REI Jatim: Dampak Penurunan Uang Muka KPR Tak Siginifikan
Bank Indonesia (BI) melonggarkan Loan to Value (LTV) atau aturan uang muka kepemilikin rumah kedua dan seterusnya menjadi 5 persen. Namun, relaksasi yang dikeluarkan BI ini tak serta merta bisa mengerek penjualan rumah.
Menurut Ketua Dewan Pimpinan Daerah Real Estat Indonesia (DPD REI) Jawa Timur Dani Wahid, pelonggaran LTV itu tak akan signifikan jika tidak disertai bunga bank yang rendah. "Baru akan berarti kalau bunga KPR di bawah 1 digit," katanya kepada ngopibareng.id, Sabtu, 21 September 2019.

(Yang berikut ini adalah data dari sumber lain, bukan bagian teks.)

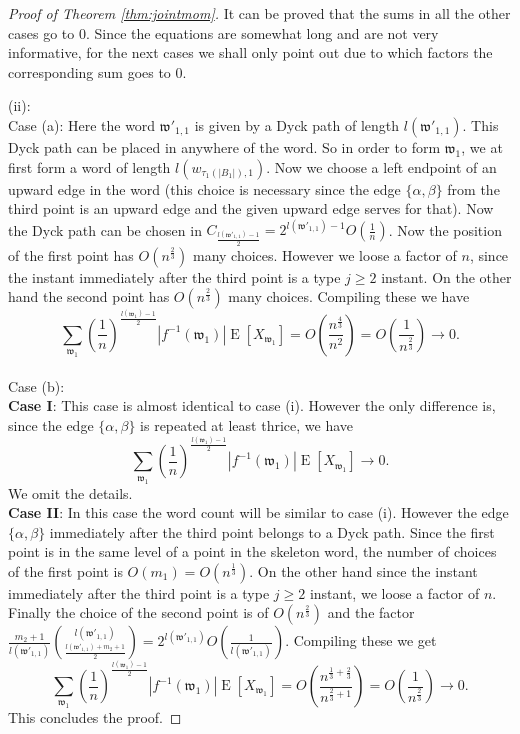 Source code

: \documentclass[12pt]{article}
\numberwithin{equation}{section}
\numberwithin{equation}{section}
\theoremstyle{definition}
\DeclareMathOperator{\E}{E} \DeclareMathOperator{\var}{Var}
\renewcommand{\1}{\bf 1}
\begin{document}
\begin{proof}[Proof of Theorem \ref{thm:jointmom}]
It can be proved that the sums in all the other cases go to $0$.
Since the equations are somewhat long and are not very informative, for the next cases we shall only point out due to which factors the corresponding sum goes to $0$.  

\noindent 
(ii):
\\
Case (a): Here the word $\mathfrak{w}'_{1,1}$ is given by a Dyck path of length $l(\mathfrak{w}'_{1,1})$. This Dyck path can be placed in anywhere of the word. So in order to form $\mathfrak{w}_{1}$, we at first form a word of length $l(w_{\tau_{1}(|B_{1}|),1})$. Now we choose a left endpoint of an upward edge in the word (this choice is necessary since the edge $\{ \alpha,\beta \}$ from the third point is an upward edge and the given upward edge serves for that). Now the Dyck path can be chosen in $C_{\frac{l(\mathfrak{w}'_{1,1})-1}{2}}= 2^{l(\mathfrak{w}'_{1,1})-1}O\left( \frac{1}{n} \right)$. Now the position of the first point has $O\left(n^{\frac{2}{3}}\right)$ many choices. However we loose a factor of $n$, since the instant immediately after the third point is a type $j \ge 2$ instant. On the other hand the second point has $O\left( n^{\frac{2}{3}} \right)$ many choices. Compiling these we have $$\sum_{\mathfrak{w}_{1}} \left( \frac{1}{n} \right)^{\frac{l(\mathfrak{w}_{1})-1}{2}}\left| f^{-1}(\mathfrak{w}_{1}) \right|  \E[X_{\mathfrak{w}_{1}}]=O\left( \frac{n^{\frac{4}{3}}}{n^{2}} \right)=O\left( \frac{1}{n^{\frac{2}{3}}} \right)\to 0.$$
\\
Case (b):\\
\textbf{Case I}: This case is almost identical to case (i). However the only difference is, since the edge $\{ \alpha, \beta \}$ is repeated at least thrice, we have 
\[
\sum_{\mathfrak{w}_{1}} \left( \frac{1}{n} \right)^{\frac{l(\mathfrak{w}_{1})-1}{2}}\left| f^{-1}(\mathfrak{w}_{1}) \right|  \E[X_{\mathfrak{w}_{1}}] \to 0.
\]
We omit the details.\\
\textbf{Case II}: In this case the word count will be similar to case (i). However the edge $\{ \alpha,\beta \}$ immediately after the third point belongs to a Dyck path. Since the first point is in the same level of a point in the skeleton word, the number of choices of the first point is $O(m_{1})=O(n^{\frac{1}{3}})$. On the other hand since the instant immediately after the third point is a type $j \ge 2$ instant, we loose a factor of $n$. Finally the choice of the second point is of $O\left(n^{\frac{2}{3}}\right)$ and the factor $\frac{m_{2}+1}{l(\mathfrak{w}'_{1,1})}\binom{l(\mathfrak{w}'_{1,1})}{\frac{l(\mathfrak{w}'_{1,1})+m_{2}+1}{2}}= 2^{l(\mathfrak{w}'_{1,1})}O\left(\frac{1}{l(\mathfrak{w}'_{1,1})}\right)$. Compiling these we get
\begin{equation*}
\sum_{\mathfrak{w}_{1}} \left( \frac{1}{n} \right)^{\frac{l(\mathfrak{w}_{1})-1}{2}}\left| f^{-1}(\mathfrak{w}_{1}) \right|  \E[X_{\mathfrak{w}_{1}}] = O\left( \frac{n^{\frac{1}{3}+ \frac{2}{3}}}{n^{\frac{2}{3}+1}}\right)=O\left( \frac{1}{n^{\frac{2}{3}}} \right) \to 0.
\end{equation*}
This concludes the proof.
\end{proof}
\end{document}
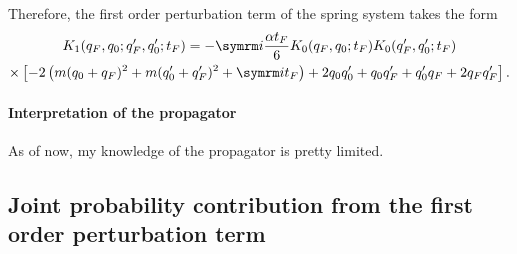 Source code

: Therefore, the first order perturbation term of the spring system takes the form
\begin{multline}
    K_1(q_F, q_0; q_F', q_0'; t_F) = -\im\frac{\alpha t_F}{6}K_0(q_F, q_0; t_F)K_0(q_F', q_0'; t_F) \\
    \times\left[-2\left(m(q_0 + q_F)^2 + m(q_0' + q_F')^2 + \im t_F\right) + 2q_0q_0' + q_0q_F' + q_0'q_F + 2q_Fq_F'\right]. \label{eq:spring_first_order_perturbation}
\end{multline}

\paragraph{Interpretation of the propagator} As of now, my knowledge of the propagator is pretty limited.

\subsection{Joint probability contribution from the first order perturbation term}

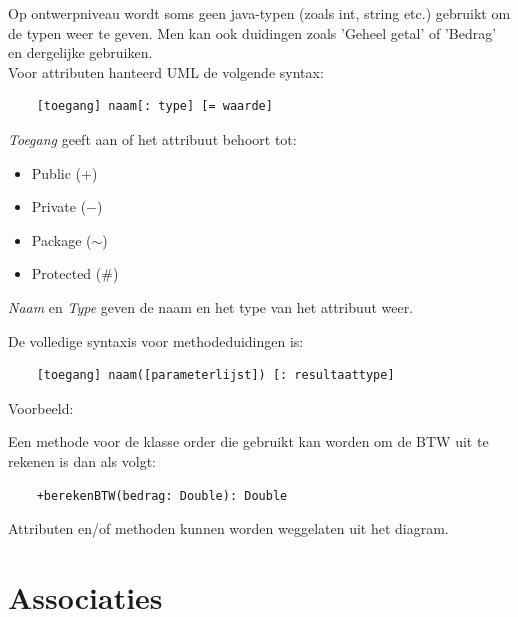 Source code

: \documentclass{article}
\begin{document}
	Op ontwerpniveau wordt soms geen java-typen (zoals int, string etc.) gebruikt om de typen weer te geven. Men kan ook duidingen zoals 'Geheel getal' of 'Bedrag' en dergelijke gebruiken. \\
	
	Voor attributen hanteerd UML de volgende syntax: \\
	\begin{verbatim}
	[toegang] naam[: type] [= waarde]
	\end{verbatim}

	\smallskip
	
	\noindent \textit{Toegang} geeft aan of het attribuut behoort tot: \\
	\begin{itemize}
		\item Public	(+)
		\item Private	($-$)
		\item Package	($\sim$)
		\item Protected (\#)
	\end{itemize}
	
	\noindent \textit{Naam} en \textit{Type} geven de naam en het type van het attribuut weer.
	
	\noindent De volledige syntaxis voor methodeduidingen is: \\
	\begin{verbatim}
	[toegang] naam([parameterlijst]) [: resultaattype]
	\end{verbatim}

	Voorbeeld: \\
	
	\smallskip
	
	\noindent Een methode voor de klasse order die gebruikt kan worden om de BTW uit te rekenen is dan als volgt: \\

	\begin{verbatim}
	+berekenBTW(bedrag: Double): Double
	\end{verbatim}
	
	Attributen en/of methoden kunnen worden weggelaten uit het diagram. \\
	\newpage
	
	\section{Associaties}
	
\end{document}
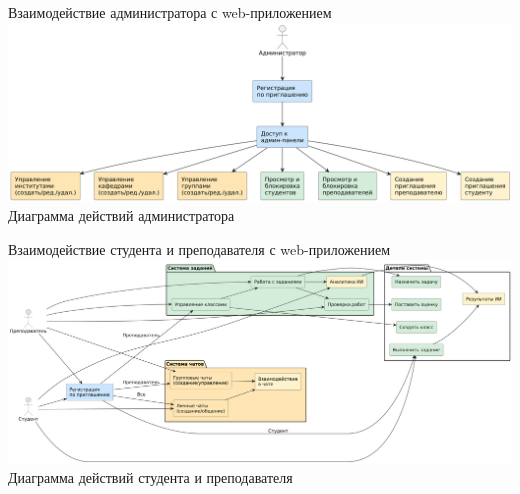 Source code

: \documentclass[aspectratio=169]{beamer}
\begin{document}
\begin{frame}{Взаимодействие администратора с web-приложением}
    \centering
    \includegraphics[width=\linewidth]{static/AdminFlowchart.png}
    \vspace{0.5em}
    {\small Диаграмма действий администратора}
\end{frame}

%

\begin{frame}{Взаимодействие студента и преподавателя с web-приложением}
    \centering
    \includegraphics[width=\linewidth]{static/TeacherStudentFlowchart.png}
    \vspace{0.5em}
    {\small Диаграмма действий студента и преподавателя}
\end{frame}

%
%
%
\end{document}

Ia mengemukakan hal itu menanggapi kebijakan baru yang menurunkan LTV untuk kepemilikan rumah kedua dan seterusnya menjadi 5 persen. Kebijakan yang menurunkan uang muka alias DP KPR ini akan berlaku mulai 2 Desember 2019.
Menurut Gubernur BI Perry Warjiyo, pelonggaran tersebut diharapkan dapat mendorong penyaluran kredit. BI mencatat penyaluran kredit hingga Juli 2019 sebesar 9,7%. Ini melambat dari bulan sebelumnya sebesar 9,9%. Sementara KPR tercatat tumbuh 12,3%, melambat dibanding periode yang sama tahun lalu 13,7%.
Kepala Departemen Kebijakan Makroprudensial BI Juda Agung mengakui bahwa kebijakan ini untuk mendorong pertumbuhan KPR. Dia berharap kebijakan ini bisa mendorong pertumbuhan KPR di segmen-segmen tertentu. BI mentargetkan bisa tumbuh pada kisaran 10-12 persen.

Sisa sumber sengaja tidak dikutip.